Problem details
Locate all lines in the data below that hold "conda" and show them.

[Extracted records]
_____

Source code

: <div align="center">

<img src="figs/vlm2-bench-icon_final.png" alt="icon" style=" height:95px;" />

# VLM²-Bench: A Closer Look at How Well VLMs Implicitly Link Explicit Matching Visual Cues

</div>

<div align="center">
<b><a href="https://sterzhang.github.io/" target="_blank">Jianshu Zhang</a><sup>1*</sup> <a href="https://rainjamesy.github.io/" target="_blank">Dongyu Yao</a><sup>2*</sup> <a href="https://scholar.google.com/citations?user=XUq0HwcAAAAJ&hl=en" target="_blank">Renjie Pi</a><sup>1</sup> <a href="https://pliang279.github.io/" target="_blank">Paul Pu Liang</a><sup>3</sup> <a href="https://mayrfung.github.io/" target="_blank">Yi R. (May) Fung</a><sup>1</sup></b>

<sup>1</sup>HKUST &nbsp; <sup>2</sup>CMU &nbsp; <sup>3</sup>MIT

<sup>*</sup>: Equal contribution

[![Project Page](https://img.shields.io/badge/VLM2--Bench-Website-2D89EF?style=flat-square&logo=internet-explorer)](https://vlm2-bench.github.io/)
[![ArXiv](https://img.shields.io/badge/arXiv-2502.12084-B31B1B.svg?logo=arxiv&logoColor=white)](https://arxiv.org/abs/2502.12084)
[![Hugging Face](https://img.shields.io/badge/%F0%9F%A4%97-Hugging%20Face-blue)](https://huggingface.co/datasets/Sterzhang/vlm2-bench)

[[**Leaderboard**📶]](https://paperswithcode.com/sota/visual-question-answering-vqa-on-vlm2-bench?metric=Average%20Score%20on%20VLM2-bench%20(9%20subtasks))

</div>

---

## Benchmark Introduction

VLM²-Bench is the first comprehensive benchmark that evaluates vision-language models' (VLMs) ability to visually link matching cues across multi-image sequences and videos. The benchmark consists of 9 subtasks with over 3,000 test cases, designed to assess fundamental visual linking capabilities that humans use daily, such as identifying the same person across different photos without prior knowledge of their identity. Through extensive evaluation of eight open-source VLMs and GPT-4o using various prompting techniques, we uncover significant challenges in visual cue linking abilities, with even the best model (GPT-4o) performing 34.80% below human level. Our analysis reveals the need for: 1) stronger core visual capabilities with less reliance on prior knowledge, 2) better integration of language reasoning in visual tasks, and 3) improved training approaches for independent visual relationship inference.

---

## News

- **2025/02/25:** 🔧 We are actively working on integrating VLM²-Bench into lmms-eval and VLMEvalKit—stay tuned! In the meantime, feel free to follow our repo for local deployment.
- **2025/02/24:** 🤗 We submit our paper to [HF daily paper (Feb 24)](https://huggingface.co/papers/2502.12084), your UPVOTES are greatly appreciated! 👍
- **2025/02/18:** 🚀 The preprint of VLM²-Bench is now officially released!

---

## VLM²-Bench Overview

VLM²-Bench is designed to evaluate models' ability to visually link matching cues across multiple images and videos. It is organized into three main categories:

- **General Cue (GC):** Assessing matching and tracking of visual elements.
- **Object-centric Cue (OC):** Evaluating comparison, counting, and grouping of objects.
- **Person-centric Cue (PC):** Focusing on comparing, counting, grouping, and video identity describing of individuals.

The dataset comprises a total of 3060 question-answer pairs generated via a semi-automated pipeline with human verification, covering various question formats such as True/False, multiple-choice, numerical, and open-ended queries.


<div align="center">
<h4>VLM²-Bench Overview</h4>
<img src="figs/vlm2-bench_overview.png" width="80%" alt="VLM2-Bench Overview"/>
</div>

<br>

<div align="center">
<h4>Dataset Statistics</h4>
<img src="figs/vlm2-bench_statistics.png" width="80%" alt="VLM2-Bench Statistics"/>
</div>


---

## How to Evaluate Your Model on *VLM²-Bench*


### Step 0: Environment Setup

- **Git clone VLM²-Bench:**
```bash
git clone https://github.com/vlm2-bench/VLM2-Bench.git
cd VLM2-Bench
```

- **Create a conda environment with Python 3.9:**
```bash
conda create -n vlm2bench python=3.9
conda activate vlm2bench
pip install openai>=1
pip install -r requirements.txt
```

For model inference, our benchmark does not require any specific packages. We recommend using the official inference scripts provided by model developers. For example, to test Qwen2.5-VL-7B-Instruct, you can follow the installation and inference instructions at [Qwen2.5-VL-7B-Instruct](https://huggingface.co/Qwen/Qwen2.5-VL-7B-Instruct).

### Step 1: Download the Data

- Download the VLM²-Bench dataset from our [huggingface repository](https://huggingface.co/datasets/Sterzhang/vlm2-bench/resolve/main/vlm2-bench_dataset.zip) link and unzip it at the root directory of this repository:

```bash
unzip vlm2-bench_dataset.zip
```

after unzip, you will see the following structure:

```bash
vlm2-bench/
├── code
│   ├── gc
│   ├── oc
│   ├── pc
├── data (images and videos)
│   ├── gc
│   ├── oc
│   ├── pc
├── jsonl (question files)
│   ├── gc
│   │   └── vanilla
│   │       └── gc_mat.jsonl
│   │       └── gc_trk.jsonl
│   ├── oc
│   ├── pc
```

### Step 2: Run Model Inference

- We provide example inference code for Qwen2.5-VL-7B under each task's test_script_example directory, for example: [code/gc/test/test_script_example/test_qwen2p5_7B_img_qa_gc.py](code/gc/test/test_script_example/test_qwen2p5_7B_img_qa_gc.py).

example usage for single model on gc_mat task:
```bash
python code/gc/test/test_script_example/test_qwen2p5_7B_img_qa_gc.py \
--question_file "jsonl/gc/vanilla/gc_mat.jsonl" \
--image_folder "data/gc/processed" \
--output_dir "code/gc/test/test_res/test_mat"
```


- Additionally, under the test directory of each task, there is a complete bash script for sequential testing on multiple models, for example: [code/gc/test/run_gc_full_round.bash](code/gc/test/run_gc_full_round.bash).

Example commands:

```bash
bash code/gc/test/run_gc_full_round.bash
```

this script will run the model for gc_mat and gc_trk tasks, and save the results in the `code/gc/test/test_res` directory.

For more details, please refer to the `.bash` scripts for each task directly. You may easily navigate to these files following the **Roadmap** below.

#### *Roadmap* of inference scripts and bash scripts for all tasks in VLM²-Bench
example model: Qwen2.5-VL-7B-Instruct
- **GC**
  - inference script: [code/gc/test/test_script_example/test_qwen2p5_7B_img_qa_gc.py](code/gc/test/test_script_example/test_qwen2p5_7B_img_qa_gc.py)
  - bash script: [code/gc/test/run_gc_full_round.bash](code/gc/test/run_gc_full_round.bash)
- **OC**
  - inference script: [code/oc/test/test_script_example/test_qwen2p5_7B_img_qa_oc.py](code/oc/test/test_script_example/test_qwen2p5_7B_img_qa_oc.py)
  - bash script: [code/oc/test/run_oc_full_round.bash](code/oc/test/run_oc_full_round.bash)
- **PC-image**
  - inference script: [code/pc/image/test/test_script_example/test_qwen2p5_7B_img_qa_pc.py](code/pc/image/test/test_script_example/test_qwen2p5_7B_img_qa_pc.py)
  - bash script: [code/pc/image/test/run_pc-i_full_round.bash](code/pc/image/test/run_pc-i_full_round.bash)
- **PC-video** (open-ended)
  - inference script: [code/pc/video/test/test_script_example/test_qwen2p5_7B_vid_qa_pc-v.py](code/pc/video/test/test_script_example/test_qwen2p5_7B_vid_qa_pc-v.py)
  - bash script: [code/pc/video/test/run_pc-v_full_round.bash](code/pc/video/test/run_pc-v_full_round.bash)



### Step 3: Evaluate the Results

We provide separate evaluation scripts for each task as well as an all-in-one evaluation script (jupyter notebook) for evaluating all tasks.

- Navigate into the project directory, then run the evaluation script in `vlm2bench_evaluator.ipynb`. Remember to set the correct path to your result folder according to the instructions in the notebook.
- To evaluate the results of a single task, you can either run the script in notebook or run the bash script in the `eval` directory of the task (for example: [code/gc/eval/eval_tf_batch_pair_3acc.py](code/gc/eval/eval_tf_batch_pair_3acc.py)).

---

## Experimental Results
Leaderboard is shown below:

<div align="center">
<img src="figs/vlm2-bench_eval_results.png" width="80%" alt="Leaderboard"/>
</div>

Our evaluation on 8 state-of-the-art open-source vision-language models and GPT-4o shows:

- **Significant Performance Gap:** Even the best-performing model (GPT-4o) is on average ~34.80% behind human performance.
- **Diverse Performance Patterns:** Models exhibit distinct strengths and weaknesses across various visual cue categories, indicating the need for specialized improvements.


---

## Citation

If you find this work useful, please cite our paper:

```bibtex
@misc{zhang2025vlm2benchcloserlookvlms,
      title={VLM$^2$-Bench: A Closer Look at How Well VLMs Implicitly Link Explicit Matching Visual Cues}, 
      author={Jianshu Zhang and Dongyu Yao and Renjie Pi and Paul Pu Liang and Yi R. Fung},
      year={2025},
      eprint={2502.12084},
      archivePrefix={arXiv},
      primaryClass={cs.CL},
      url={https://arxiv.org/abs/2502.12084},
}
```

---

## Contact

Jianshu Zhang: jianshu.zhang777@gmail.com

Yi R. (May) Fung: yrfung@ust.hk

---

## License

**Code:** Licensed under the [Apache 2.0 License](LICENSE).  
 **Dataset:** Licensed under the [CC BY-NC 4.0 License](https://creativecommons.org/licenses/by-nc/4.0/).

_____

Written solution
- **Create a conda environment with Python 3.9:**
conda create -n vlm2bench python=3.9
conda activate vlm2bench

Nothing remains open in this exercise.